- Cover of Archie Giant Series Magazine 1 (1954) .

Publication information
- Publisher: Archie Comics
- Schedule: bimonthly
- Publication date: 1954–July 1992
- No. of issues: 332 (see below)

= Archie Giant Series =

Archie Giant Series is a comic book title published by Archie Comics from 1954 to 1992, which featured an ever revolving subtitle. It began in 1954 as Archie's Christmas Stocking, and continued with this title for six yearly issues. Beginning with the seventh issue, Katy Keen Holiday Fun (September 1960), the book began to be published more frequently and feature a number of different titles, each with the cover heading Archie Giant Series. Titles included World of Archie, World of Jughead, Katy Keene, Betty and Veronica Summer Spectacular, Sabrina's Christmas Magic and many others, including additional appearances of Archie's Christmas Stocking. The book became a regular 32-page book with issue #234 (June 1975). while still retaining the "Giant" in the title.
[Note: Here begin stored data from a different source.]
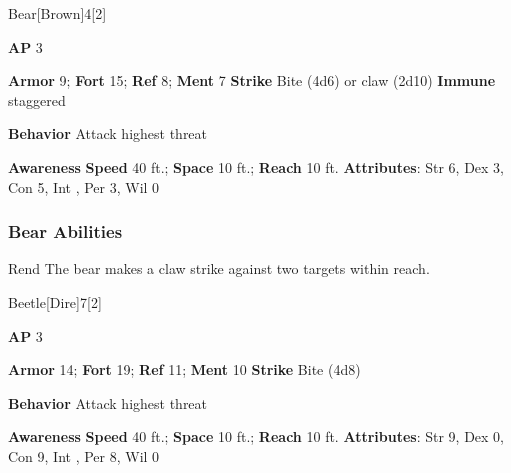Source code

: \begin{monsection}{Bear}[Brown]{4}[2]
\vspace{-1em}\vspace{-1em}
\begin{spellcontent}
\begin{spelltargetinginfo}
{\textbf{AP} 3}

\pari \textbf{Armor} 9;
\textbf{Fort} 15;
\textbf{Ref} 8;
\textbf{Ment} 7
\pari \textbf{Strike} Bite  (4d6) or claw  (2d10)
\pari \textbf{Immune} staggered


\pari \textbf{Behavior} Attack highest threat
\end{spelltargetinginfo}
\end{spellcontent}

\begin{monsterfooter}
\pari \textbf{Awareness} 
\pari \textbf{Speed} 40 ft.;
\textbf{Space} 10 ft.;
\textbf{Reach} 10 ft.
\pari \textbf{Attributes}:
Str 6,
Dex 3,
Con 5,
Int ,
Per 3,
Wil 0
\end{monsterfooter}
\end{monsection}


\subsubsection{Bear Abilities}

\begin{freeability}{Rend}
The bear makes a claw strike against two targets within reach.
\end{freeability}

\begin{monsection}{Beetle}[Dire]{7}[2]
\vspace{-1em}\vspace{-1em}
\begin{spellcontent}
\begin{spelltargetinginfo}
{\textbf{AP} 3}

\pari \textbf{Armor} 14;
\textbf{Fort} 19;
\textbf{Ref} 11;
\textbf{Ment} 10
\pari \textbf{Strike} Bite  (4d8)



\pari \textbf{Behavior} Attack highest threat
\end{spelltargetinginfo}
\end{spellcontent}

\begin{monsterfooter}
\pari \textbf{Awareness} 
\pari \textbf{Speed} 40 ft.;
\textbf{Space} 10 ft.;
\textbf{Reach} 10 ft.
\pari \textbf{Attributes}:
Str 9,
Dex 0,
Con 9,
Int ,
Per 8,
Wil 0
\end{monsterfooter}
\end{monsection}

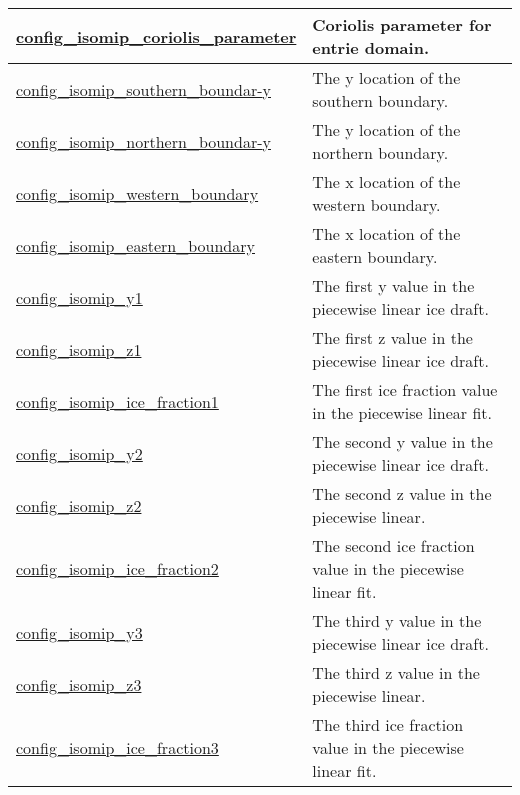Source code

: {\begin{center}
\begin{longtable}{| p{2.0in} || p{4.0in} |}
    \hline
    \hyperref[subsec:nm_sec_config_isomip_coriolis_parameter]{config\_isomip\_coriolis\_parameter} & Coriolis parameter for entrie domain. \\
    \hline
    \hyperref[subsec:nm_sec_config_isomip_southern_boundary]{config\_isomip\_southern\_boundar-}\hyperref[subsec:nm_sec_config_isomip_southern_boundary]{y}& The y location of the southern boundary. \\
    \hline
    \hyperref[subsec:nm_sec_config_isomip_northern_boundary]{config\_isomip\_northern\_boundar-}\hyperref[subsec:nm_sec_config_isomip_northern_boundary]{y}& The y location of the northern boundary. \\
    \hline
    \hyperref[subsec:nm_sec_config_isomip_western_boundary]{config\_isomip\_western\_boundary} & The x location of the western boundary. \\
    \hline
    \hyperref[subsec:nm_sec_config_isomip_eastern_boundary]{config\_isomip\_eastern\_boundary} & The x location of the eastern boundary. \\
    \hline
    \hyperref[subsec:nm_sec_config_isomip_y1]{config\_isomip\_y1} & The first y value in the piecewise linear ice draft. \\
    \hline
    \hyperref[subsec:nm_sec_config_isomip_z1]{config\_isomip\_z1} & The first z value in the piecewise linear ice draft. \\
    \hline
    \hyperref[subsec:nm_sec_config_isomip_ice_fraction1]{config\_isomip\_ice\_fraction1} & The first ice fraction value in the piecewise linear fit. \\
    \hline
    \hyperref[subsec:nm_sec_config_isomip_y2]{config\_isomip\_y2} & The second y value in the piecewise linear ice draft. \\
    \hline
    \hyperref[subsec:nm_sec_config_isomip_z2]{config\_isomip\_z2} & The second z value in the piecewise linear. \\
    \hline
    \hyperref[subsec:nm_sec_config_isomip_ice_fraction2]{config\_isomip\_ice\_fraction2} & The second ice fraction value in the piecewise linear fit. \\
    \hline
    \hyperref[subsec:nm_sec_config_isomip_y3]{config\_isomip\_y3} & The third y value in the piecewise linear ice draft. \\
    \hline
    \hyperref[subsec:nm_sec_config_isomip_z3]{config\_isomip\_z3} & The third z value in the piecewise linear. \\
    \hline
    \hyperref[subsec:nm_sec_config_isomip_ice_fraction3]{config\_isomip\_ice\_fraction3} & The third ice fraction value in the piecewise linear fit. \\
    \hline
\end{longtable}
\end{center}
}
One additional interesting item about this title is that it twice skipped in its numbering: it continued up to #35, then skipped to #136; it then continued up to #251, then skipped to #452 and continued to #632 (July 1992). It was replaced with the quarterly books Archie and Friends (1992–2012), Betty and Veronica Spectacular (1992–2009), and World of Archie (1992–1996).